By Dylan Butler
“Offensive” was the word of the night Saturday, and it did not just refer to the officials’ favorite foul call in the men’s basketball game between Queens College and Mercy College.
It also describes the two struggling teams’ play down the stretch of Mercy’s 71-70 overtime win at Westchester Community College.
How else can you explain Mercy’s Kris Laurenceau’s beating all five Knights to a loose ball and grabbing his own rebound after two missed free throws with 18.6 seconds left in overtime despite all of his teammates’ standing behind him?
Or Greg Dickinson’s third last-second missed three-point attempt in less than a week? Or an air ball by Nick Volchok on a free throw with 14.7 seconds left that would have sealed the game for Mercy?
And that was just overtime.
“We haven’t played well. If we play well, that will take care of the winning,” said Queens coach Kyrk Peponakis, who held a two-hour meeting with his team back at Queens after the game. “We need one (win). If we would have gotten one tonight that would have been great, but I just want us to play well.”
Each team entered the game riding a five-game losing streak and it showed throughout the ugly contest. After leading 32-29 at the half, Queens (6-10, 5-8 NYCAC) shot 28.6 percent (8-for-28) from the field in the second half, keeping the Flyers, who lost starting point guard Dana Holmes and center Kevin Green for the season with knee injuries, in the game.
Mercy led 55-47 on a three-pointer by Volchok with 4:45 left in the second half, but Queens rallied to tie the game at 57 on consecutive baskets by freshman Hassan Washington, who was one of three Knights to foul out in a game that featured 52 total fouls.
After a questionable offensive foul called on Volchok along the baseline — the third charge called in the final two minutes — the Knights had a chance to end their losing streak.
But freshman Bradd Wierzbicki’s attempted layup bounced off the front of the rim and a game that should have been stopped early was extended five more minutes.
Wierzbicki put Queens in front with a layup eight seconds into overtime, but Mercy (5-8, 3-8) went on a 12-1 run to take a commanding 68-60 lead with 1:46 left.
But then Ofir Binyamin, who entered the game after John Sikiric fouled out, nailed his lone three-point attempt, Shaun Bertin scored down low and Dickinson added a pair of free throws to bring the Knights within 69-67 with 19.9 seconds left.
“It was like we couldn’t handle prosperity,” said Mercy coach Steve Kelly. “It was one of those nights where nothing was going right for either one of us.”

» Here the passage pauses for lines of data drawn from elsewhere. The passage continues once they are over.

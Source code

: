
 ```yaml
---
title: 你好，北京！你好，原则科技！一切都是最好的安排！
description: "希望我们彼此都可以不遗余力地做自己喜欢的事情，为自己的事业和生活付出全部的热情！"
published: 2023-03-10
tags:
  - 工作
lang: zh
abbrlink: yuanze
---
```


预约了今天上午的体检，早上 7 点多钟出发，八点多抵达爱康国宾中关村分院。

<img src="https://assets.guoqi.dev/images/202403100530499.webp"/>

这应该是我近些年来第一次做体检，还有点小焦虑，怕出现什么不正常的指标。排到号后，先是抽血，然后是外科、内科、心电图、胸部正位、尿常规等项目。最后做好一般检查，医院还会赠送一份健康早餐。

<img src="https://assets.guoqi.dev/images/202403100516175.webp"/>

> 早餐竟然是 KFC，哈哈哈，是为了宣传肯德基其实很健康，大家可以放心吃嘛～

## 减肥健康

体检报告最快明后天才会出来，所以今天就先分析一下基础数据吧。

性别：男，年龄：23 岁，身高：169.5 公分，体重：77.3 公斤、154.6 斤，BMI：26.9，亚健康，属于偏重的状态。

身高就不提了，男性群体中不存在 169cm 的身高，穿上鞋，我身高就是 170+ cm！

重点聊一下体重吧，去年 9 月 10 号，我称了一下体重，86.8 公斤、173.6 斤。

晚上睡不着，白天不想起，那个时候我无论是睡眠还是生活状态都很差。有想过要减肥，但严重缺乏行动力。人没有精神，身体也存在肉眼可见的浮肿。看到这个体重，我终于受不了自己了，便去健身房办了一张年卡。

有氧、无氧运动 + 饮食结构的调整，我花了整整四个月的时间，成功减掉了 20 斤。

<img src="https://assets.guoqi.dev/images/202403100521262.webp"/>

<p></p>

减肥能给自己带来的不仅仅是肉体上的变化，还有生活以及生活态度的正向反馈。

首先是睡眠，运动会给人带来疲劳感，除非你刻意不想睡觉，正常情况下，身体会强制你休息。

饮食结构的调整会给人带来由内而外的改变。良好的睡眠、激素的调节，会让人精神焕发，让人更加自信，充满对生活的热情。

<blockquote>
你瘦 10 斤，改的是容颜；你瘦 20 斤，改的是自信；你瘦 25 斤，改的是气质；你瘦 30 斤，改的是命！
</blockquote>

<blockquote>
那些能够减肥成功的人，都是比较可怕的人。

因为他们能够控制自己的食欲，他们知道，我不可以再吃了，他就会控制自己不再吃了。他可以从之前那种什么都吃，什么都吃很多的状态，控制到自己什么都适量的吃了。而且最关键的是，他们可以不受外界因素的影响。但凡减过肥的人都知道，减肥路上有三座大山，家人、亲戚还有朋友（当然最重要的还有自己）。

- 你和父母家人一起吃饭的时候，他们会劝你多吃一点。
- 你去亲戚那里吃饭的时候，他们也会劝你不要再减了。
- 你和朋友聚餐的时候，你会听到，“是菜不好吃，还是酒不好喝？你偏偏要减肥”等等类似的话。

A second later Laurenceau missed a pair of free throws but beat all five Knights to the ball and grabbed the rebound before calling a timeout. After embarrassingly missing the net on his first free-throw attempt, Volchok put Mercy ahead, 70-67, with 14.7 seconds left.
Dickinson missed a three-point attempt from the right wing, a shot that Kelly thought “looked good from my angle.”
Volchok went 1-for-2 from the line again before Carnell Campbell’s cosmetic three-pointer at the buzzer.
“We’re right there but we can’t get over the hump,” Sikiric said. “We just have to play hard and play better. We’re not doing that right now.”
Dominick Cuzzi led Mercy with 17 points, Alwyn Waldron had 16 points and 19 rebounds, Laurenceau scored 13 points and Volchok added 10 points.
Sikiric scored a team-high 18 points, Washington had 13 and Rob Villanueva and Dickinson scored 10 points apiece for Queens, which faces the difficult task of playing at New Haven (Wednesday), Philadelphia University (Saturday) and Bridgeport (Tuesday) in the coming week.
Queens College 50, Mercy College 37. Shonda Holder had 17 points and 12 rebounds, Amy Mulligan had seven points and 13 rebounds — including 10 offensive boards — for the Lady Knights (8-8, 7-6), who snapped a five-game losing streak.
Jody Trap had 15 points for struggling Mercy (1-14, 1-13), which shot 32.1 percent (18-for-56) from the field.